Saved entries
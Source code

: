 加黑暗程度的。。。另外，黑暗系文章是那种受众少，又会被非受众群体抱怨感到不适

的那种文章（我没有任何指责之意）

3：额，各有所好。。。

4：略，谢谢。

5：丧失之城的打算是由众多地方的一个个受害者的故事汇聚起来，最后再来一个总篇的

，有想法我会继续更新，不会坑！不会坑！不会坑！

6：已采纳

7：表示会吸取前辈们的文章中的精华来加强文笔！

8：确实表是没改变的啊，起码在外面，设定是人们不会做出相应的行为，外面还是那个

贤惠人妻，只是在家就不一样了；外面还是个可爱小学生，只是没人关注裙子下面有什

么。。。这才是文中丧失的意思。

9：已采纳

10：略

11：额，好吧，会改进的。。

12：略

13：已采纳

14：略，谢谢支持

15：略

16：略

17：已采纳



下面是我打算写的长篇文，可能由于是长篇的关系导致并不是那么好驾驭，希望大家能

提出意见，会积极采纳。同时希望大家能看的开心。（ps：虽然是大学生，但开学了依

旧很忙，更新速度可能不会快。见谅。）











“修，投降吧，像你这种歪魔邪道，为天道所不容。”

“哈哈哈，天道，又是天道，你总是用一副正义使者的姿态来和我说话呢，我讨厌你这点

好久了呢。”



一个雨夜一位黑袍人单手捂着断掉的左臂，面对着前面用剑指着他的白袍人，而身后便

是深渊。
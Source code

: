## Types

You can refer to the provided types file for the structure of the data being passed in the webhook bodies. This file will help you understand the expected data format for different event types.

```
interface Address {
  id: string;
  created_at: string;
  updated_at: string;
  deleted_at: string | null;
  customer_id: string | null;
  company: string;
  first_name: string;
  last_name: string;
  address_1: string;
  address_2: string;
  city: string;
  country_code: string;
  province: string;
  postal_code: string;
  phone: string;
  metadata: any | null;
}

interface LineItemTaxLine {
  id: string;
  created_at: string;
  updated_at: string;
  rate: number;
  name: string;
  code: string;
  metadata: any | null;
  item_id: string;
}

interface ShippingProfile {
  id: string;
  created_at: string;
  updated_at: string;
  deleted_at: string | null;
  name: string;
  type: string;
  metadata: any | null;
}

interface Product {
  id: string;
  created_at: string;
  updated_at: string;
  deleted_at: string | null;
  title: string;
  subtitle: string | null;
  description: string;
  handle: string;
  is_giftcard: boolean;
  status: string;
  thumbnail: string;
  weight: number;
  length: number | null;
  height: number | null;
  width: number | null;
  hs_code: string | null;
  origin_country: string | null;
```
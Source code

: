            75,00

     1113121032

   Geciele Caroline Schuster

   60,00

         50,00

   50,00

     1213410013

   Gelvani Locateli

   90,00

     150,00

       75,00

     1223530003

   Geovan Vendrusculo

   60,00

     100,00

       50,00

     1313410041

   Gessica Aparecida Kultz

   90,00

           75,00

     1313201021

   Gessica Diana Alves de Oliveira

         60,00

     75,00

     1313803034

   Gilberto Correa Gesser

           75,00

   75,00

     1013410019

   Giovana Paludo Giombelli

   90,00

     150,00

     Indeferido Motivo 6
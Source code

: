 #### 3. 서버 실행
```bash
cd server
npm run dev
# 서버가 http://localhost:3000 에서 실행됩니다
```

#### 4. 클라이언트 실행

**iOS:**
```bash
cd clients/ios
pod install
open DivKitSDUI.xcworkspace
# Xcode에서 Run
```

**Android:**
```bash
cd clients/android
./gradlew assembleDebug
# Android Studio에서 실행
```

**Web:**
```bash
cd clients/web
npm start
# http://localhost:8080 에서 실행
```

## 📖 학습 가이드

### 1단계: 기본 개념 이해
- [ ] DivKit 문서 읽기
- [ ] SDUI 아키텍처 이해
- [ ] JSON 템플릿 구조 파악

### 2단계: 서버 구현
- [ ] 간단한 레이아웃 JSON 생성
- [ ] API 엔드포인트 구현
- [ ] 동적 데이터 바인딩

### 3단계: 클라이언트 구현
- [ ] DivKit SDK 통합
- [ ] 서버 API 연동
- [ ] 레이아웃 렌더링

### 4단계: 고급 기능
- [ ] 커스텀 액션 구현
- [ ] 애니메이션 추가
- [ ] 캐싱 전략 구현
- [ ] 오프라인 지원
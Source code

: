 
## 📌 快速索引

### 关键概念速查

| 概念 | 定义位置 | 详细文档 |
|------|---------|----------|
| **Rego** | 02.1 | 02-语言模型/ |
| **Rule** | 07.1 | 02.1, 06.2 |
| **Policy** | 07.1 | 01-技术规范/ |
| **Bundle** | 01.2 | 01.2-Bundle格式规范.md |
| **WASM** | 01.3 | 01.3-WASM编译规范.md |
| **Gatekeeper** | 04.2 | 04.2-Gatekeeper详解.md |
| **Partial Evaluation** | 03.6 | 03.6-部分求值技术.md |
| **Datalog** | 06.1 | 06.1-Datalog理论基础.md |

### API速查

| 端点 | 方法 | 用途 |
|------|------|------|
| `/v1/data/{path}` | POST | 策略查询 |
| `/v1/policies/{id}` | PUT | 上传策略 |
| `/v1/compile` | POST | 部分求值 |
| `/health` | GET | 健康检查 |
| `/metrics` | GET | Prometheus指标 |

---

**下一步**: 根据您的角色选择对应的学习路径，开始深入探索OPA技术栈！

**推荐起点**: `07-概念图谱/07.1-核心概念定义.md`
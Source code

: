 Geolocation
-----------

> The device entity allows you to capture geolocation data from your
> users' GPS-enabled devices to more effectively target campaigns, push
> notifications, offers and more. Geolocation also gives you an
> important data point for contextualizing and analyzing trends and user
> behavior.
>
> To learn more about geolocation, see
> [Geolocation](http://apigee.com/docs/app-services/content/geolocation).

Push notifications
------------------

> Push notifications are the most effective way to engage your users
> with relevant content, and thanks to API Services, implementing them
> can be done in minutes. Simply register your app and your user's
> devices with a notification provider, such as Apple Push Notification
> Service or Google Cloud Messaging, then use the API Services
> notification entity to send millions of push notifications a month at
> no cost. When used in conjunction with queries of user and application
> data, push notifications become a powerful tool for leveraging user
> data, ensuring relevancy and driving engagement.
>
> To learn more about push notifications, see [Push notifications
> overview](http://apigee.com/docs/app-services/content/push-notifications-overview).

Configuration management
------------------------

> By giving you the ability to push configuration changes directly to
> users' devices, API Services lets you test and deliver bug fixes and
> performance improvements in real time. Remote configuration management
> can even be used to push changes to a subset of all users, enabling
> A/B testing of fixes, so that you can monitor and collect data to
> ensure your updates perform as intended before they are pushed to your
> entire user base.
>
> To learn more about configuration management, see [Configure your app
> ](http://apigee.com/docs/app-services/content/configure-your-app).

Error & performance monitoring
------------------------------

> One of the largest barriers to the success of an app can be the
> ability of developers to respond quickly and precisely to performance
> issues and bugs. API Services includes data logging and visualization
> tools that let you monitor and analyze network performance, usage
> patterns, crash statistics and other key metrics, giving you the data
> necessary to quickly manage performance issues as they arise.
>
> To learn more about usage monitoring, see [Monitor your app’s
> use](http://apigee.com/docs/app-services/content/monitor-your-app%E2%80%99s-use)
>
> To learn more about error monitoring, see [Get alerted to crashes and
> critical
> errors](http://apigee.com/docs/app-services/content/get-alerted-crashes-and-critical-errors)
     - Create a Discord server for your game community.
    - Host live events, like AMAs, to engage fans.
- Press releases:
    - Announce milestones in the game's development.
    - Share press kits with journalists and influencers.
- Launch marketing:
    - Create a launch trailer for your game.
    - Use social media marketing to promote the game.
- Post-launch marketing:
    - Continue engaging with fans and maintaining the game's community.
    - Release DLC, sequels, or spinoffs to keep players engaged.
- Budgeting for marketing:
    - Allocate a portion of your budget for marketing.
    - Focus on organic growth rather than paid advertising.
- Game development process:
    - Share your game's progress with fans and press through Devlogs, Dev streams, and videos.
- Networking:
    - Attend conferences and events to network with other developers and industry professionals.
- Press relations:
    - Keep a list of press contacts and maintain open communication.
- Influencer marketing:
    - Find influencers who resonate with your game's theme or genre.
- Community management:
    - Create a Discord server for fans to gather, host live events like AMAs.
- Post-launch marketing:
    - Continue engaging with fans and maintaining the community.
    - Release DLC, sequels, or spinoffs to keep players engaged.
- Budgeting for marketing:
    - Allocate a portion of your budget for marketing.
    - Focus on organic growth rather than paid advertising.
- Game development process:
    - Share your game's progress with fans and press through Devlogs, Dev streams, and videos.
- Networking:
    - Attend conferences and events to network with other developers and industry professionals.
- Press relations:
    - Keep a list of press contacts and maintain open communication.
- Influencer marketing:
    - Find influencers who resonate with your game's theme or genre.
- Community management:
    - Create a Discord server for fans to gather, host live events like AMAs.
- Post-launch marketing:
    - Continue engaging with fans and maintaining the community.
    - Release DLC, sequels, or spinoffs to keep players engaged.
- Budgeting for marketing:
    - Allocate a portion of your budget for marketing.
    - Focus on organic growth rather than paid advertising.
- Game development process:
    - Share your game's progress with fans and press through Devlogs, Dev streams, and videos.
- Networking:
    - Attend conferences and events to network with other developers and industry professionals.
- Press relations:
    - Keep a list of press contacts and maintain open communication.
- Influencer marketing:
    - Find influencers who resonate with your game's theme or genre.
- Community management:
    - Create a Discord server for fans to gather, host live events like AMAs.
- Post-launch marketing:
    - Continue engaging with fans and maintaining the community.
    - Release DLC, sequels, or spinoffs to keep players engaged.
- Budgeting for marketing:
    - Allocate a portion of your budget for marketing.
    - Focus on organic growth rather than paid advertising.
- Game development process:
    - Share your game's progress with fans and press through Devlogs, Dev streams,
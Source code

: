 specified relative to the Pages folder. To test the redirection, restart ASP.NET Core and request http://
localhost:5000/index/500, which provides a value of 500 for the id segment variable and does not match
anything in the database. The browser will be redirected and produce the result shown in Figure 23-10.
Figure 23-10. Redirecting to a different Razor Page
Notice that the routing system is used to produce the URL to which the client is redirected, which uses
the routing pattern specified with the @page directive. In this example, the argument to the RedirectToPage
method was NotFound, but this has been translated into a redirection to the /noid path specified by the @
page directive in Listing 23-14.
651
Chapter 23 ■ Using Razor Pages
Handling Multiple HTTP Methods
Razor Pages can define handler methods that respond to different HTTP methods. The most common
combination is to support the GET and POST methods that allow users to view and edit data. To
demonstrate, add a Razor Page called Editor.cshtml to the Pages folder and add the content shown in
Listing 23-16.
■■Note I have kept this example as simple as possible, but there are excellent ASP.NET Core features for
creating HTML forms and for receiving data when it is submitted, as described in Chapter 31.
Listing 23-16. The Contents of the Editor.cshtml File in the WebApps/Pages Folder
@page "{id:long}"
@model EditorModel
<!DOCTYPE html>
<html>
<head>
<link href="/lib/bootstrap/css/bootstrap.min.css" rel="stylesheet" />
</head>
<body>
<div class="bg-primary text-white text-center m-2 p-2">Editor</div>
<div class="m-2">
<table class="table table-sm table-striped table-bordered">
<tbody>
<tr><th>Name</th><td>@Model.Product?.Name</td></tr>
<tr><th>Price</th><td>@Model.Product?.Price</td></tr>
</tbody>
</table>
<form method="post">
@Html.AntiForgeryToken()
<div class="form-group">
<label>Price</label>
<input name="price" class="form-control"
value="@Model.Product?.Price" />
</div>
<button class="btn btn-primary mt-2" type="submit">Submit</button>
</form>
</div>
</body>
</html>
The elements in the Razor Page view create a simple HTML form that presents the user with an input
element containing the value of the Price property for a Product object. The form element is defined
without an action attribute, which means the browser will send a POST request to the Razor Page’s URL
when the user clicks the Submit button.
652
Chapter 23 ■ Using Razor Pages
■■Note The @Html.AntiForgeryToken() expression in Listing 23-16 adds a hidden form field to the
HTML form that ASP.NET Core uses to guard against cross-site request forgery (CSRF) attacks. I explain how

**ABOUT THIS TASK:** Copy out only the lines above from the one with "- [ ] DivKit 문서 읽기" to the one with "about geolocation, see", inclusive, exactly as they stand.

**RESPONSE TO THIS EXERCISE:**
- [ ] DivKit 문서 읽기
- [ ] SDUI 아키텍처 이해
- [ ] JSON 템플릿 구조 파악

### 2단계: 서버 구현
- [ ] 간단한 레이아웃 JSON 생성
- [ ] API 엔드포인트 구현
- [ ] 동적 데이터 바인딩

### 3단계: 클라이언트 구현
- [ ] DivKit SDK 통합
- [ ] 서버 API 연동
- [ ] 레이아웃 렌더링

### 4단계: 고급 기능
- [ ] 커스텀 액션 구현
- [ ] 애니메이션 추가
- [ ] 캐싱 전략 구현
- [ ] 오프라인 지원
Source code

: 
## 📌 快速索引

### 关键概念速查

| 概念 | 定义位置 | 详细文档 |
|------|---------|----------|
| **Rego** | 02.1 | 02-语言模型/ |
| **Rule** | 07.1 | 02.1, 06.2 |
| **Policy** | 07.1 | 01-技术规范/ |
| **Bundle** | 01.2 | 01.2-Bundle格式规范.md |
| **WASM** | 01.3 | 01.3-WASM编译规范.md |
| **Gatekeeper** | 04.2 | 04.2-Gatekeeper详解.md |
| **Partial Evaluation** | 03.6 | 03.6-部分求值技术.md |
| **Datalog** | 06.1 | 06.1-Datalog理论基础.md |

### API速查

| 端点 | 方法 | 用途 |
|------|------|------|
| `/v1/data/{path}` | POST | 策略查询 |
| `/v1/policies/{id}` | PUT | 上传策略 |
| `/v1/compile` | POST | 部分求值 |
| `/health` | GET | 健康检查 |
| `/metrics` | GET | Prometheus指标 |

---

**下一步**: 根据您的角色选择对应的学习路径，开始深入探索OPA技术栈！

**推荐起点**: `07-概念图谱/07.1-核心概念定义.md`
Source code

: Geolocation
-----------

> The device entity allows you to capture geolocation data from your
> users' GPS-enabled devices to more effectively target campaigns, push
> notifications, offers and more. Geolocation also gives you an
> important data point for contextualizing and analyzing trends and user
> behavior.
>
> To learn more about geolocation, see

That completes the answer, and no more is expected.